[Collected data]
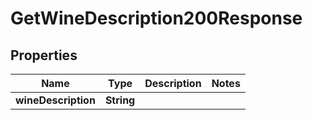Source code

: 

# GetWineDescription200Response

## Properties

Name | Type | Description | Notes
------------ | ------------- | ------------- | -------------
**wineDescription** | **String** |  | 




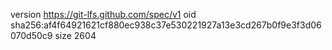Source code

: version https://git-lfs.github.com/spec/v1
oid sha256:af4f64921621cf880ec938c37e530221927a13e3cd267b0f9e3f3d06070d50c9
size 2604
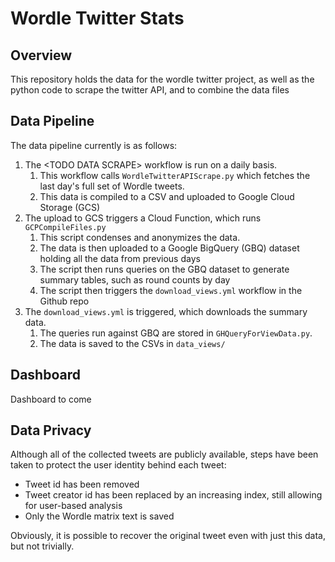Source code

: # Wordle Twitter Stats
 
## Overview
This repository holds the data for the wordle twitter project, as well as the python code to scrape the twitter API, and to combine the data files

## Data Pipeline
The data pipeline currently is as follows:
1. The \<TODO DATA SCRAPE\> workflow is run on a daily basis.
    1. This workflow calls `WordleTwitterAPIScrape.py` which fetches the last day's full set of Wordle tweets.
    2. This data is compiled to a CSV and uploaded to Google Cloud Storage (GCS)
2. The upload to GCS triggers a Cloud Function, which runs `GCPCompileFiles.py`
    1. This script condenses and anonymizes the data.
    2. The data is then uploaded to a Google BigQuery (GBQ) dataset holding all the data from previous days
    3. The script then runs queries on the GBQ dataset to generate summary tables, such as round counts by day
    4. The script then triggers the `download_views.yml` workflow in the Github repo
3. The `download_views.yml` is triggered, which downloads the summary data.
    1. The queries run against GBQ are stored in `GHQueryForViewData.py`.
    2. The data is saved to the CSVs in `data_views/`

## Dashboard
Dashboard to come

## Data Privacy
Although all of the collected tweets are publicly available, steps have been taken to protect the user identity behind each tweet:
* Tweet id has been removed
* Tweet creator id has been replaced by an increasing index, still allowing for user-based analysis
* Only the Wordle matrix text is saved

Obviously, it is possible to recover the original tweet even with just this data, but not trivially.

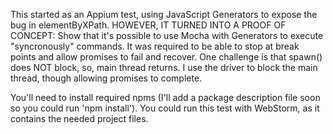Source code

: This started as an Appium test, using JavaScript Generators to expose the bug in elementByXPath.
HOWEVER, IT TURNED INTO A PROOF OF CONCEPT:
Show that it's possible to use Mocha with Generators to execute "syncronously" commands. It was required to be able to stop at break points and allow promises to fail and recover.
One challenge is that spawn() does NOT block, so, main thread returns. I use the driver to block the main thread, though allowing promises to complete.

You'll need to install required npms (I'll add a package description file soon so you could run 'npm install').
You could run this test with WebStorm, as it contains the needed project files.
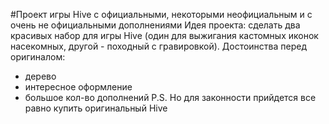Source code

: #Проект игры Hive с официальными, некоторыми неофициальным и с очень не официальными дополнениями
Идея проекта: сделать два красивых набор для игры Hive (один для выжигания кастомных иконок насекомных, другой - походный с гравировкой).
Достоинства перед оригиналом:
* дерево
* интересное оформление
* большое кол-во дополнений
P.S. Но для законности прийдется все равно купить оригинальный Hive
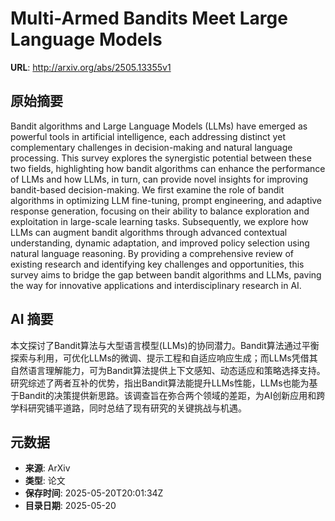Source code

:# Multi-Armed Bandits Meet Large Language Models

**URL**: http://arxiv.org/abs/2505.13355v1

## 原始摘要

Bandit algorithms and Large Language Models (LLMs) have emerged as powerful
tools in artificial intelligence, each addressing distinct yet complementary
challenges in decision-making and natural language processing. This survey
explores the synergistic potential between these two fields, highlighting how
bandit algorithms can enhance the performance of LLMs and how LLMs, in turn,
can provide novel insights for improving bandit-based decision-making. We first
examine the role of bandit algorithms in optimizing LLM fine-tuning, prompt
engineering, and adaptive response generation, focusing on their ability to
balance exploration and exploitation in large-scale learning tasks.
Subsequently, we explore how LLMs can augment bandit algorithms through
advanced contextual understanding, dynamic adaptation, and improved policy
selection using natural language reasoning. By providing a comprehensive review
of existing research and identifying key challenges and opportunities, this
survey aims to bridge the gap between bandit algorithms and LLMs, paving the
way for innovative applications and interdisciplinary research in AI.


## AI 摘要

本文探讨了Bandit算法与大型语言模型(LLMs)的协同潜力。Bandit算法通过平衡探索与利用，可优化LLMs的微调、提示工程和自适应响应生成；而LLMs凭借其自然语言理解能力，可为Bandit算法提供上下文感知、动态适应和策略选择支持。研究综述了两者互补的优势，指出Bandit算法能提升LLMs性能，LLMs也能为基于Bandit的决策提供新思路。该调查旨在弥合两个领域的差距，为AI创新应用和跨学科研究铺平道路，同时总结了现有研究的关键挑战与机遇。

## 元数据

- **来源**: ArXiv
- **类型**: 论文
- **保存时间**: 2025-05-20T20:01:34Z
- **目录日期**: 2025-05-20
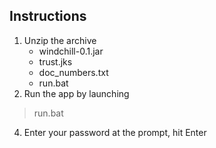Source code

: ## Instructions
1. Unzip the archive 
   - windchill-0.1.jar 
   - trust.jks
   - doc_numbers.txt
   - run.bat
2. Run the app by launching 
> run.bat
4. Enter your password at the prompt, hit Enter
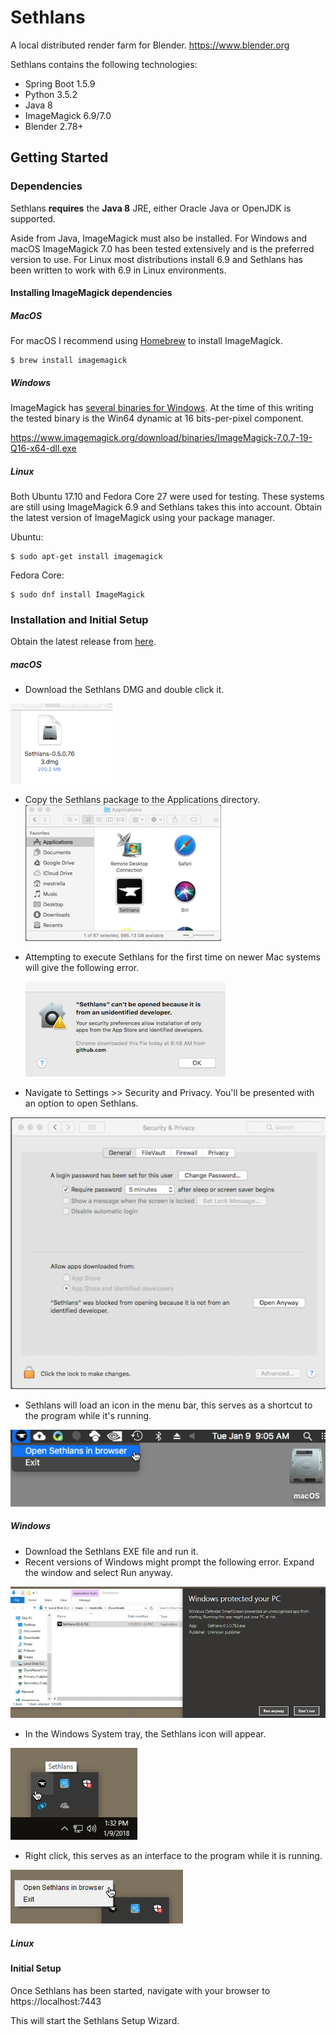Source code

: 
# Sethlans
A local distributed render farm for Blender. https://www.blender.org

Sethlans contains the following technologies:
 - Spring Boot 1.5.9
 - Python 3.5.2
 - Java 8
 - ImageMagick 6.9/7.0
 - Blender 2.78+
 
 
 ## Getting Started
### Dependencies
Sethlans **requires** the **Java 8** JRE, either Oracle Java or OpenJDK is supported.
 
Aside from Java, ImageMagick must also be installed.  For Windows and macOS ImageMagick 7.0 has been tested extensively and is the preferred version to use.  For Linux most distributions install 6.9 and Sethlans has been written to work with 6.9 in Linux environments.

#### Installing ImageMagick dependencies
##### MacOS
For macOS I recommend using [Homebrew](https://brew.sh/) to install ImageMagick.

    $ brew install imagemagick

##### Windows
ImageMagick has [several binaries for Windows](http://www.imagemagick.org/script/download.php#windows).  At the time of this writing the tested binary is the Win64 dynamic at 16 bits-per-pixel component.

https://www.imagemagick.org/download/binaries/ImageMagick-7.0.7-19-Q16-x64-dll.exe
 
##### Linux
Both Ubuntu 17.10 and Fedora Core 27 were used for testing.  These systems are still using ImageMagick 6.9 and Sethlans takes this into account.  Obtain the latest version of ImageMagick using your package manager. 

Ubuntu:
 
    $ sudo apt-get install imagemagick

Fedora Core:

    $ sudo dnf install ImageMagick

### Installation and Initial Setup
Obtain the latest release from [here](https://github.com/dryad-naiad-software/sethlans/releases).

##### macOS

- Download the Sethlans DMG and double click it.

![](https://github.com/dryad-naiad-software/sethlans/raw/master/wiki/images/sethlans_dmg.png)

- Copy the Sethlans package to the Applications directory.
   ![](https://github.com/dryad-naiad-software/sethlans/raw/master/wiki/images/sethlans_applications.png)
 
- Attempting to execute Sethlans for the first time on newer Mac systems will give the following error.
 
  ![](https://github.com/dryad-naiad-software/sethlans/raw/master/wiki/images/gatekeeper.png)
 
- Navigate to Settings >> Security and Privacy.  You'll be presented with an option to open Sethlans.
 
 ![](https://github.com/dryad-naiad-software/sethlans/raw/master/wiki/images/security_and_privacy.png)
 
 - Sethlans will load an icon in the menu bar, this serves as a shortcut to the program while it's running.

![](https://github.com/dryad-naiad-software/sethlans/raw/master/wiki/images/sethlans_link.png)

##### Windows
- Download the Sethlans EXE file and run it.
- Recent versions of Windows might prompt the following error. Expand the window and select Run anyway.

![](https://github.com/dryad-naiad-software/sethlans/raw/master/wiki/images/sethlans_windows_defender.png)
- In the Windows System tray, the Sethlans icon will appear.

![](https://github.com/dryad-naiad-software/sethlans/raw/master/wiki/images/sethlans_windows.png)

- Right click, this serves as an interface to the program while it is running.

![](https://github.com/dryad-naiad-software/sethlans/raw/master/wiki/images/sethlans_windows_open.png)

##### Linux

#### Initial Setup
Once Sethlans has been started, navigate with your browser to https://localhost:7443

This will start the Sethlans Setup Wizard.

• **EXERCISE**:
In the records above, find the line with "# GetWineDescription200Response". Print exactly from there through the line with "## Dashboard", minus the pictures.

• **PROBLEM SOLUTION**:
# GetWineDescription200Response

## Properties

Name | Type | Description | Notes
------------ | ------------- | ------------- | -------------
**wineDescription** | **String** |  | 




Source code

: version https://git-lfs.github.com/spec/v1
oid sha256:af4f64921621cf880ec938c37e530221927a13e3cd267b0f9e3f3d06070d50c9
size 2604
Source code

: # Wordle Twitter Stats
 
## Overview
This repository holds the data for the wordle twitter project, as well as the python code to scrape the twitter API, and to combine the data files

## Data Pipeline
The data pipeline currently is as follows:
1. The \<TODO DATA SCRAPE\> workflow is run on a daily basis.
    1. This workflow calls `WordleTwitterAPIScrape.py` which fetches the last day's full set of Wordle tweets.
    2. This data is compiled to a CSV and uploaded to Google Cloud Storage (GCS)
2. The upload to GCS triggers a Cloud Function, which runs `GCPCompileFiles.py`
    1. This script condenses and anonymizes the data.
    2. The data is then uploaded to a Google BigQuery (GBQ) dataset holding all the data from previous days
    3. The script then runs queries on the GBQ dataset to generate summary tables, such as round counts by day
    4. The script then triggers the `download_views.yml` workflow in the Github repo
3. The `download_views.yml` is triggered, which downloads the summary data.
    1. The queries run against GBQ are stored in `GHQueryForViewData.py`.
    2. The data is saved to the CSVs in `data_views/`

## Dashboard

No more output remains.